From the listing below, copy each line where "Auto" occurs.
━━━━━━━━━━
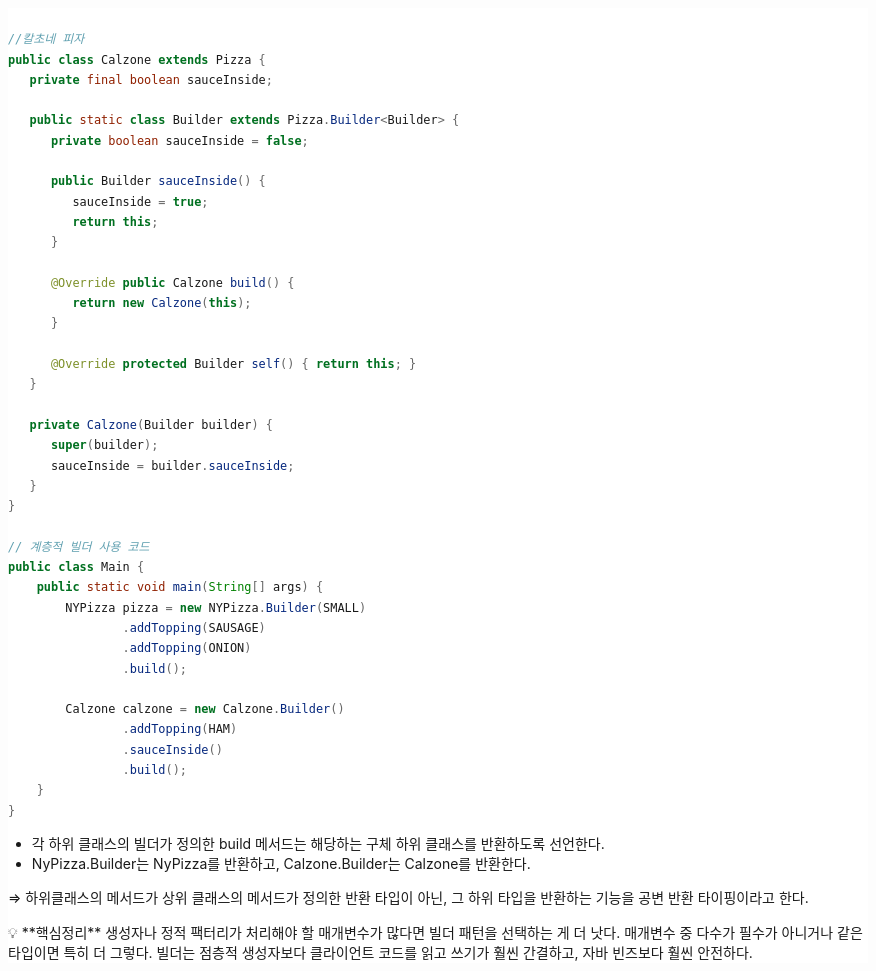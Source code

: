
 ```java

//칼초네 피자
public class Calzone extends Pizza {
   private final boolean sauceInside;

   public static class Builder extends Pizza.Builder<Builder> {
      private boolean sauceInside = false;

      public Builder sauceInside() {
         sauceInside = true;
         return this;
      }

      @Override public Calzone build() {
         return new Calzone(this);
      }

      @Override protected Builder self() { return this; }
   }

   private Calzone(Builder builder) {
      super(builder);
      sauceInside = builder.sauceInside;
   }
}

// 계층적 빌더 사용 코드
public class Main {
    public static void main(String[] args) {
        NYPizza pizza = new NYPizza.Builder(SMALL)
                .addTopping(SAUSAGE)
                .addTopping(ONION)
                .build();

        Calzone calzone = new Calzone.Builder()
                .addTopping(HAM)
                .sauceInside()
                .build();
    }
}
```

- 각 하위 클래스의 빌더가 정의한 build 메서드는 해당하는 구체 하위 클래스를 반환하도록 선언한다.
- NyPizza.Builder는 NyPizza를 반환하고, Calzone.Builder는 Calzone를 반환한다.

⇒ 하위클래스의 메서드가 상위 클래스의 메서드가 정의한 반환 타입이 아닌, 그 하위 타입을 반환하는 기능을 공변 반환 타이핑이라고 한다.

<aside>
💡 **핵심정리**
생성자나 정적 팩터리가 처리해야 할 매개변수가 많다면 빌더 패턴을 선택하는 게 더 낫다. 
매개변수 중 다수가 필수가 아니거나 같은 타입이면 특히 더 그렇다. 빌더는 점층적 생성자보다 클라이언트 코드를 읽고 쓰기가 훨씬 간결하고, 자바 빈즈보다 훨씬 안전하다.

</aside>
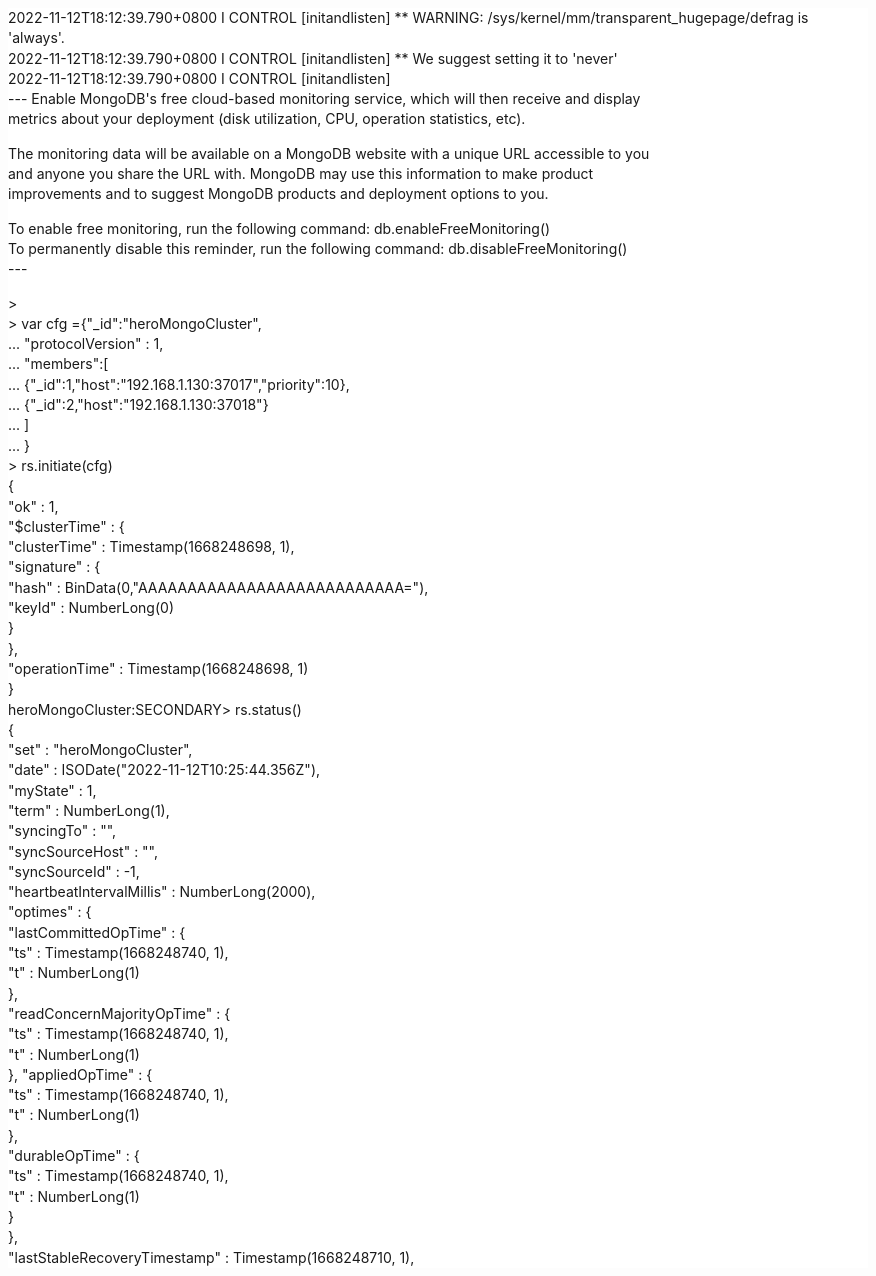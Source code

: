 2022-11-12T18:12:39.790+0800 I CONTROL  [initandlisten] ** WARNING: /sys/kernel/mm/transparent_hugepage/defrag is 'always'.  
2022-11-12T18:12:39.790+0800 I CONTROL  [initandlisten] **        We suggest setting it to 'never'  
2022-11-12T18:12:39.790+0800 I CONTROL  [initandlisten]  
\---
Enable MongoDB's free cloud-based monitoring service, which will then receive and display  
metrics about your deployment (disk utilization, CPU, operation statistics, etc).  

The monitoring data will be available on a MongoDB website with a unique URL accessible to you  
and anyone you share the URL with. MongoDB may use this information to make product  
improvements and to suggest MongoDB products and deployment options to you.  

To enable free monitoring, run the following command: db.enableFreeMonitoring()  
To permanently disable this reminder, run the following command: db.disableFreeMonitoring()  
\---  

\>  
\> var cfg ={"_id":"heroMongoCluster",  
... "protocolVersion" : 1,  
... "members":[  
... {"_id":1,"host":"192.168.1.130:37017","priority":10},  
... {"_id":2,"host":"192.168.1.130:37018"}  
... ]  
... }  
\> rs.initiate(cfg)  
{  
        "ok" : 1,  
        "$clusterTime" : {  
                "clusterTime" : Timestamp(1668248698, 1),  
                "signature" : {  
                        "hash" : BinData(0,"AAAAAAAAAAAAAAAAAAAAAAAAAAA="),  
                        "keyId" : NumberLong(0)  
                }  
        },  
        "operationTime" : Timestamp(1668248698, 1)  
}  
heroMongoCluster:SECONDARY> rs.status()  
{  
        "set" : "heroMongoCluster",  
        "date" : ISODate("2022-11-12T10:25:44.356Z"),  
        "myState" : 1,  
        "term" : NumberLong(1),  
        "syncingTo" : "",  
        "syncSourceHost" : "",  
        "syncSourceId" : -1,  
        "heartbeatIntervalMillis" : NumberLong(2000),  
        "optimes" : {  
                "lastCommittedOpTime" : {  
                        "ts" : Timestamp(1668248740, 1),  
                        "t" : NumberLong(1)  
                },  
                "readConcernMajorityOpTime" : {  
                        "ts" : Timestamp(1668248740, 1),  
                        "t" : NumberLong(1)  
                },
                "appliedOpTime" : {  
                        "ts" : Timestamp(1668248740, 1),  
                        "t" : NumberLong(1)  
                },  
                "durableOpTime" : {  
                        "ts" : Timestamp(1668248740, 1),  
                        "t" : NumberLong(1)  
                }  
        },  
        "lastStableRecoveryTimestamp" : Timestamp(1668248710, 1),  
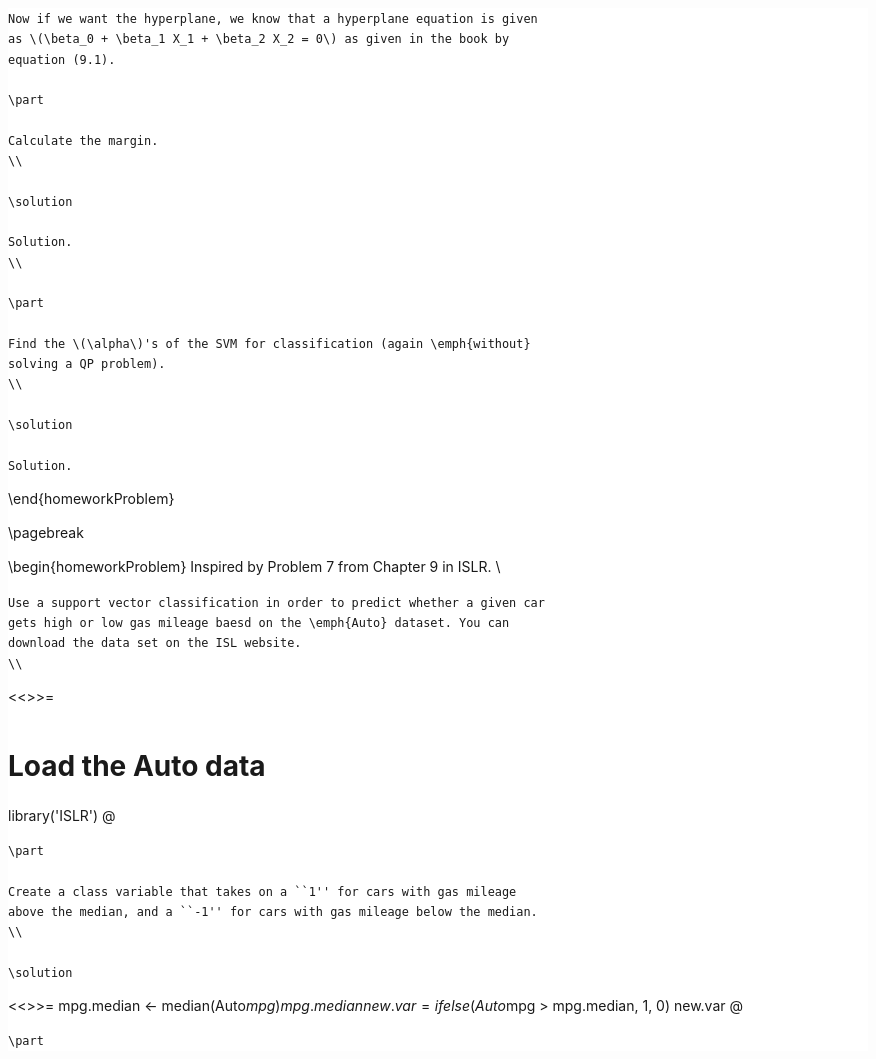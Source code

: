     Now if we want the hyperplane, we know that a hyperplane equation is given
    as \(\beta_0 + \beta_1 X_1 + \beta_2 X_2 = 0\) as given in the book by
    equation (9.1).

    \part

    Calculate the margin.
    \\

    \solution

    Solution.
    \\

    \part

    Find the \(\alpha\)'s of the SVM for classification (again \emph{without}
    solving a QP problem).
    \\

    \solution

    Solution.
\end{homeworkProblem}

\pagebreak

\begin{homeworkProblem}
    Inspired by Problem 7 from Chapter 9 in ISLR.
    \\

    Use a support vector classification in order to predict whether a given car
    gets high or low gas mileage baesd on the \emph{Auto} dataset. You can
    download the data set on the ISL website.
    \\

<<>>=
# Load the Auto data
library('ISLR')
@

    \part

    Create a class variable that takes on a ``1'' for cars with gas mileage
    above the median, and a ``-1'' for cars with gas mileage below the median.
    \\

    \solution

<<>>=
mpg.median <- median(Auto$mpg)
mpg.median
new.var = ifelse(Auto$mpg > mpg.median, 1, 0)
new.var
@

    \part
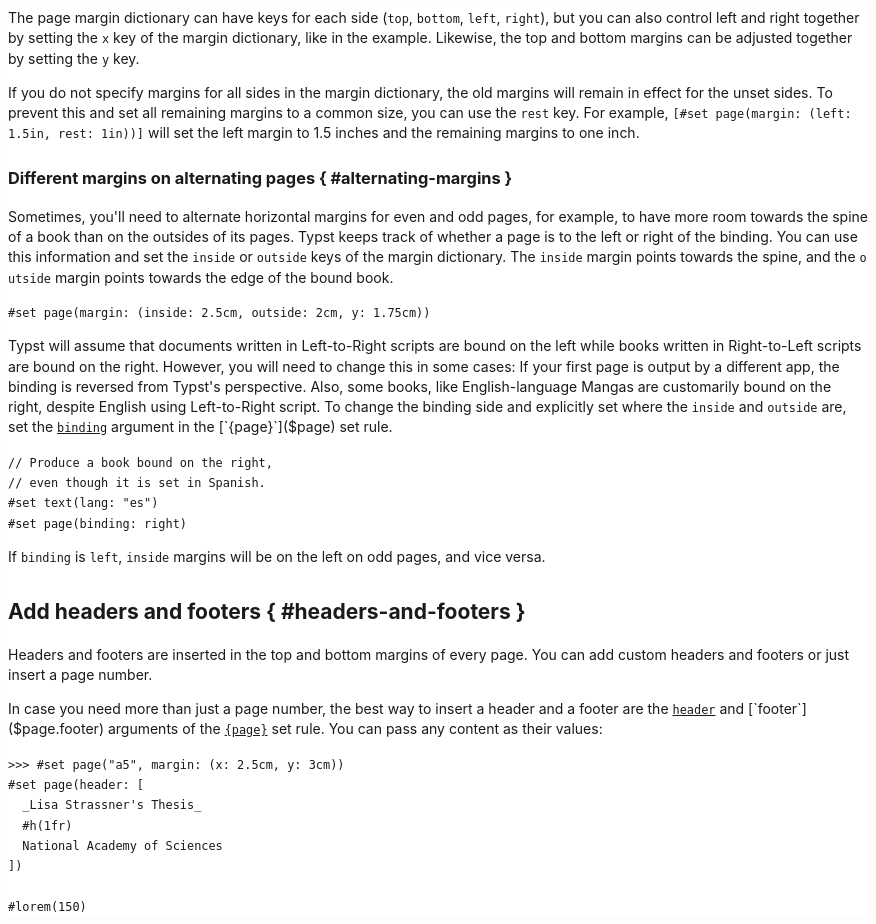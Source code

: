 The page margin dictionary can have keys for each side (`top`, `bottom`, `left`,
`right`), but you can also control left and right together by setting the `x`
key of the margin dictionary, like in the example. Likewise, the top and bottom
margins can be adjusted together by setting the `y` key.

If you do not specify margins for all sides in the margin dictionary, the old
margins will remain in effect for the unset sides. To prevent this and set all
remaining margins to a common size, you can use the `rest` key. For example,
`[#set page(margin: (left: 1.5in, rest: 1in))]` will set the left margin to 1.5
inches and the remaining margins to one inch.

### Different margins on alternating pages { #alternating-margins }
Sometimes, you'll need to alternate horizontal margins for even and odd pages,
for example, to have more room towards the spine of a book than on the outsides
of its pages. Typst keeps track of whether a page is to the left or right of the
binding. You can use this information and set the `inside` or `outside` keys of
the margin dictionary. The `inside` margin points towards the spine, and the
`outside` margin points towards the edge of the bound book.

```typ
#set page(margin: (inside: 2.5cm, outside: 2cm, y: 1.75cm))
```

Typst will assume that documents written in Left-to-Right scripts are bound on
the left while books written in Right-to-Left scripts are bound on the right.
However, you will need to change this in some cases: If your first page is
output by a different app, the binding is reversed from Typst's perspective.
Also, some books, like English-language Mangas are customarily bound on the
right, despite English using Left-to-Right script. To change the binding side
and explicitly set where the `inside` and `outside` are, set the
[`binding`]($page.binding) argument in the [`{page}`]($page) set rule.

```typ
// Produce a book bound on the right,
// even though it is set in Spanish.
#set text(lang: "es")
#set page(binding: right)
```

If `binding` is `left`, `inside` margins will be on the left on odd pages, and
vice versa.

## Add headers and footers { #headers-and-footers }
Headers and footers are inserted in the top and bottom margins of every page.
You can add custom headers and footers or just insert a page number.

In case you need more than just a page number, the best way to insert a header
and a footer are the [`header`]($page.header) and [`footer`]($page.footer)
arguments of the [`{page}`]($page) set rule. You can pass any content as their
values:

```example
>>> #set page("a5", margin: (x: 2.5cm, y: 3cm))
#set page(header: [
  _Lisa Strassner's Thesis_
  #h(1fr)
  National Academy of Sciences
])

#lorem(150)
```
━━━━━━━━━━
→ Result for this exercise
    gets high or low gas mileage baesd on the \emph{Auto} dataset. You can
# Load the Auto data
mpg.median <- median(Auto$mpg)
new.var = ifelse(Auto$mpg > mpg.median, 1, 0)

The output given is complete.